To leverage the above-mentioned opportunities, the Silk Road Chamber of International Commerce, headed by JeanGuy Carrier, was launched in Hong Kong in December 2015. With the participation of nearly 100 international, regional and national chambers of commerce, its objective is to put international business at the heart of the OBOR initiatives by connecting businesses, governments and investors. Jean-Guy explained that the ramifications of OBOR will encourage progress even in difficult areas such as Iran; a country that is seen as a problem suddenly starts to become a part of the solution. A strong business community in Iran that has long been in isolation is keen to reconnect. According to Jean-Guy, the OBOR strategy is being invented on the go. As he put it, “It is a 21st century big idea – probably the biggest idea floated in the last 10 years – and it is being implemented in a Chinese manner. You cross the river by feeling the stones. It may not sound very satisfying strategically but that is what is being applied.” However, he stressed that China was not starting from ground zero; it has for example already committed massive infrastructure investments in Sri Lankan ports and Kenya, and elsewhere.

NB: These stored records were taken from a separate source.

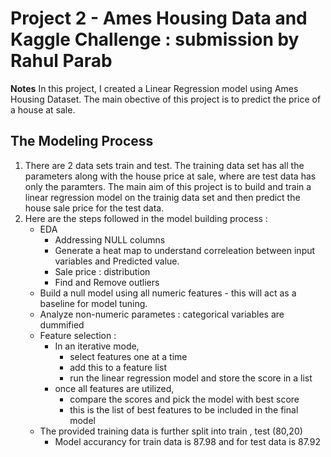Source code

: # Project 2 - Ames Housing Data and Kaggle Challenge : submission by Rahul Parab

**Notes**
In this project, I created a Linear Regression model using Ames Housing Dataset. The main obective of this project is to predict the price of a house at sale. 
 
## The Modeling Process

1. There are 2 data sets train and test. The training data set has all the parameters along with the house price at sale, where are test data has only the paramters. The main aim of this project is to build and train a linear regression model on the trainig data set and then predict the house sale price for the test data. 
2. Here are the steps followed in the model building process : 
    - EDA
        - Addressing NULL columns
        - Generate a heat map to understand correleation between input variables and Predicted value.
        - Sale price : distribution
        - Find and Remove outliers     
    - Build a null model using all numeric features - this will act as a baseline for model tuning.
    - Analyze non-numeric parametes : categorical variables are dummified 
    - Feature selection : 
        - In an iterative mode, 
            - select features one at a time 
            - add this to a feature list 
            - run the linear regression model and store the score in a list
        - once all features are utilized, 
            - compare the scores and pick the model with best score 
            - this is the list of best features to be included in the final model 
    - The provided training data is further split into train , test (80,20)  
        - Model accurancy for train data is 87.98 and for test data is 87.92
  
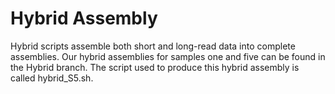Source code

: # Hybrid Assembly
Hybrid scripts assemble both short and long-read data into complete assemblies. Our hybrid assemblies for samples one and five can be found in the Hybrid branch. The script used to produce this hybrid assembly is called hybrid_S5.sh.

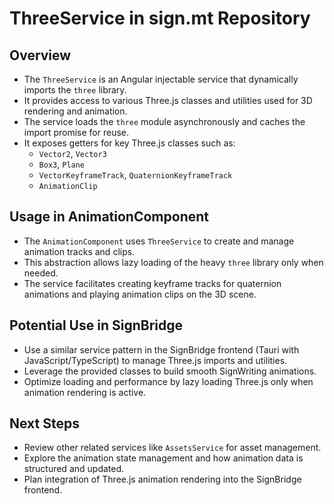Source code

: # ThreeService in sign.mt Repository

## Overview

- The `ThreeService` is an Angular injectable service that dynamically imports the `three` library.
- It provides access to various Three.js classes and utilities used for 3D rendering and animation.
- The service loads the `three` module asynchronously and caches the import promise for reuse.
- It exposes getters for key Three.js classes such as:
  - `Vector2`, `Vector3`
  - `Box3`, `Plane`
  - `VectorKeyframeTrack`, `QuaternionKeyframeTrack`
  - `AnimationClip`

## Usage in AnimationComponent

- The `AnimationComponent` uses `ThreeService` to create and manage animation tracks and clips.
- This abstraction allows lazy loading of the heavy `three` library only when needed.
- The service facilitates creating keyframe tracks for quaternion animations and playing animation clips on the 3D scene.

## Potential Use in SignBridge

- Use a similar service pattern in the SignBridge frontend (Tauri with JavaScript/TypeScript) to manage Three.js imports and utilities.
- Leverage the provided classes to build smooth SignWriting animations.
- Optimize loading and performance by lazy loading Three.js only when animation rendering is active.

## Next Steps

- Review other related services like `AssetsService` for asset management.
- Explore the animation state management and how animation data is structured and updated.
- Plan integration of Three.js animation rendering into the SignBridge frontend.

When all is said and done, significant risks – political, economic and operational – have to be considered. Given that OBOR remains intentionally amorphous and at an early stage of implementation, the biggest stumbling block is lack of information and clarity. Furthermore, infrastructure projects require large-scale investment, high standards of management and involve long operating cycles, all of which mean great uncertainty in project profitability. Operational risks are also exacerbated by diverse legal and regulatory systems in OBOR countries. The current world economy is still unstable, and changes in macro-economic industry and market environment will have an impact on crossborder investment. Jean-Pierre closed the discussion by reiterating the greatest risk – geopolitics. The OBOR canvas is spread over the world’s most vibrant region which is also the most combustible. Asia’s balance of power remains fragile given China’s disputes with many of its neighbors, especially in the South China Sea. China’s challenge is to achieve a peaceful rise, for which historically there is no precedent.